Thread: access to lexems or access to parsed elements

access to lexems or access to parsed elements

From
"Massa, Harald Armin"
Date:
I want to access the single words in a text. Better yet: the relevant words (i.e. without stop words) in a text.

to_tsvector or casting gets me the lexems as a tsvector:

select to_tsvector('the quick brown fox jumped over the lazy fox')
''brown':3 'fox':4,9 'jump':5 'lazi':8 'quick':2'

And I would like to access "brown", "fox", "jump", "lazi" and "quick" as single values that I insert into another table. 

But: no luck with any tries to convert to records, arrays or similiar.

Next step, the lesser-known-fts-functions:

select ts_parse('default','the quick brown fox jumped over the lazy fox')

(1,the)
(12," ")
(1,quick)
[...]
(1,fox)

is a set-returning-function, giving me 17 records of type pseudo-record. Stopwords still in there, so what. But: No chance of accessing the second field in that record.

Of course, there is allways:

select  substr(what::text,position(',' in what::text)+1,char_length(what::text)-position(',' in what::text)-1) from 
(
select ts_parse('default','the quick brown fox jumped over the lazy fox') as what
)x

but, comeon: having a two-field-record, casting it to one field of text, searching for the "," that separates the two fields and then split the one-field into two fields by substring?

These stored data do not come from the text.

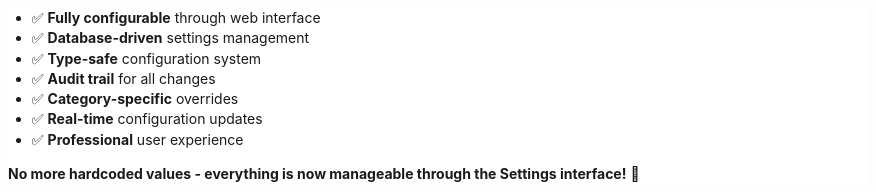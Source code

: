 - ✅ **Fully configurable** through web interface
- ✅ **Database-driven** settings management
- ✅ **Type-safe** configuration system
- ✅ **Audit trail** for all changes
- ✅ **Category-specific** overrides
- ✅ **Real-time** configuration updates
- ✅ **Professional** user experience

**No more hardcoded values - everything is now manageable through the Settings interface!** 🚀
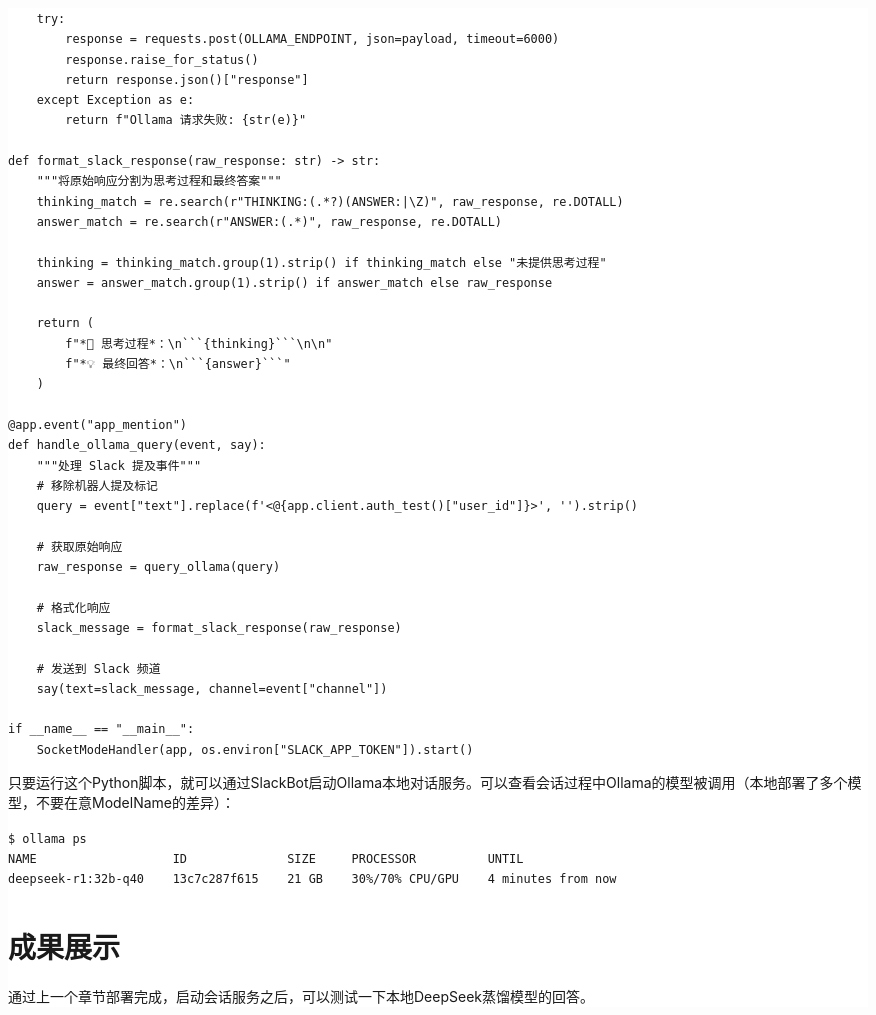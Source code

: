         try:
            response = requests.post(OLLAMA_ENDPOINT, json=payload, timeout=6000)
            response.raise_for_status()
            return response.json()["response"]
        except Exception as e:
            return f"Ollama 请求失败: {str(e)}"
    
    def format_slack_response(raw_response: str) -> str:
        """将原始响应分割为思考过程和最终答案"""
        thinking_match = re.search(r"THINKING:(.*?)(ANSWER:|\Z)", raw_response, re.DOTALL)
        answer_match = re.search(r"ANSWER:(.*)", raw_response, re.DOTALL)
    
        thinking = thinking_match.group(1).strip() if thinking_match else "未提供思考过程"
        answer = answer_match.group(1).strip() if answer_match else raw_response
    
        return (
            f"*🤔 思考过程*：\n```{thinking}```\n\n"
            f"*💡 最终回答*：\n```{answer}```"
        )
    
    @app.event("app_mention")
    def handle_ollama_query(event, say):
        """处理 Slack 提及事件"""
        # 移除机器人提及标记
        query = event["text"].replace(f'<@{app.client.auth_test()["user_id"]}>', '').strip()
        
        # 获取原始响应
        raw_response = query_ollama(query)
        
        # 格式化响应
        slack_message = format_slack_response(raw_response)
        
        # 发送到 Slack 频道
        say(text=slack_message, channel=event["channel"])
    
    if __name__ == "__main__":
        SocketModeHandler(app, os.environ["SLACK_APP_TOKEN"]).start()
    

只要运行这个Python脚本，就可以通过SlackBot启动Ollama本地对话服务。可以查看会话过程中Ollama的模型被调用（本地部署了多个模型，不要在意ModelName的差异）：

    $ ollama ps
    NAME                   ID              SIZE     PROCESSOR          UNTIL              
    deepseek-r1:32b-q40    13c7c287f615    21 GB    30%/70% CPU/GPU    4 minutes from now
    

成果展示
====

通过上一个章节部署完成，启动会话服务之后，可以测试一下本地DeepSeek蒸馏模型的回答。
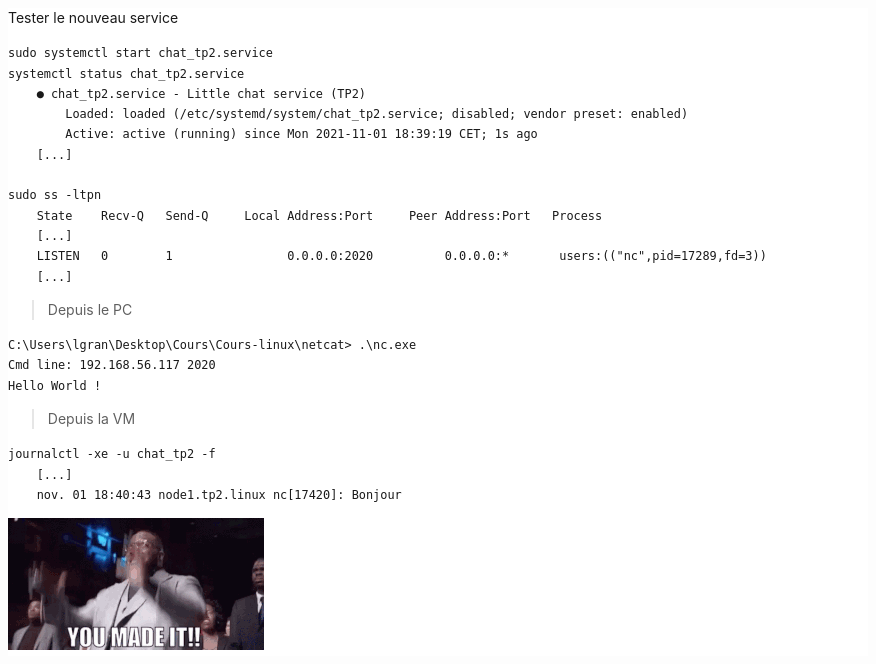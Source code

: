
 ```
```


Tester le nouveau service
```
sudo systemctl start chat_tp2.service
systemctl status chat_tp2.service
    ● chat_tp2.service - Little chat service (TP2)
        Loaded: loaded (/etc/systemd/system/chat_tp2.service; disabled; vendor preset: enabled)
        Active: active (running) since Mon 2021-11-01 18:39:19 CET; 1s ago
    [...]

sudo ss -ltpn
    State    Recv-Q   Send-Q     Local Address:Port     Peer Address:Port   Process
    [...]
    LISTEN   0        1                0.0.0.0:2020          0.0.0.0:*       users:(("nc",pid=17289,fd=3))
    [...]
```

> Depuis le PC
```
C:\Users\lgran\Desktop\Cours\Cours-linux\netcat> .\nc.exe
Cmd line: 192.168.56.117 2020
Hello World !
```

> Depuis la VM
```
journalctl -xe -u chat_tp2 -f
    [...]
    nov. 01 18:40:43 node1.tp2.linux nc[17420]: Bonjour
```

![](Pictures/you_made_it.gif)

So, is there a better way to access 

a) the lexems of a tsvector
b) the (unnamed) fields of a set-of-record-returning function

?
Harald

--
Harald Armin Massa     www.2ndQuadrant.de
PostgreSQL  Training, Services  and Support

2ndQuadrant Deutschland GmbH     
GF: Harald Armin Massa
Amtsgericht Stuttgart, HRB 736399

Re: access to lexems or access to parsed elements

From
Sushant Sinha
Date:
Can this fit?

select plainto_tsquery('english', 'the quick brown fox jumped over the
lazy fox');
                   plainto_tsquery
-----------------------------------------------------
 'quick' & 'brown' & 'fox' & 'jump' & 'lazi' & 'fox'

-Sushant.

On Thu, 2011-08-25 at 18:21 +0200, Massa, Harald Armin wrote:
> I want to access the single words in a text. Better yet: the relevant
> words (i.e. without stop words) in a text.
>
>
> to_tsvector or casting gets me the lexems as a tsvector:
>
>
> select to_tsvector('the quick brown fox jumped over the lazy fox')
> ''brown':3 'fox':4,9 'jump':5 'lazi':8 'quick':2'
>
>
> And I would like to access "brown", "fox", "jump", "lazi" and "quick"
> as single values that I insert into another table.
>
>
> But: no luck with any tries to convert to records, arrays or similiar.
>
>
> Next step, the lesser-known-fts-functions:
>
>
> select ts_parse('default','the quick brown fox jumped over the lazy
> fox')
>
>
> (1,the)
> (12," ")
> (1,quick)
> [...]
> (1,fox)
>
>
> is a set-returning-function, giving me 17 records of type
> pseudo-record. Stopwords still in there, so what. But: No chance of
> accessing the second field in that record.
>
>
> Of course, there is allways:
>
>
> select  substr(what::text,position(',' in
> what::text)+1,char_length(what::text)-position(',' in what::text)-1)
> from
> (
> select ts_parse('default','the quick brown fox jumped over the lazy
> fox') as what
> )x
>
>
> but, comeon: having a two-field-record, casting it to one field of
> text, searching for the "," that separates the two fields and then
> split the one-field into two fields by substring?
>
>
> So, is there a better way to access
>
>
> a) the lexems of a tsvector
> b) the (unnamed) fields of a set-of-record-returning function
>
>
> ?
> Harald
>
>
> --
> Harald Armin Massa     www.2ndQuadrant.de
> PostgreSQL  Training, Services  and Support
>
> 2ndQuadrant Deutschland GmbH
> GF: Harald Armin Massa
> Amtsgericht Stuttgart, HRB 736399



Re: access to lexems or access to parsed elements

From
Ivan Sergio Borgonovo
Date:
On Thu, 25 Aug 2011 18:21:21 +0200
"Massa, Harald Armin" <harald@2ndQuadrant.de> wrote:

> I want to access the single words in a text. Better yet: the
> relevant words (i.e. without stop words) in a text.
>
> to_tsvector or casting gets me the lexems as a tsvector:

I wrote this piece of C code more than a year ago. [1]
It has been working in a production environment for quite a lot.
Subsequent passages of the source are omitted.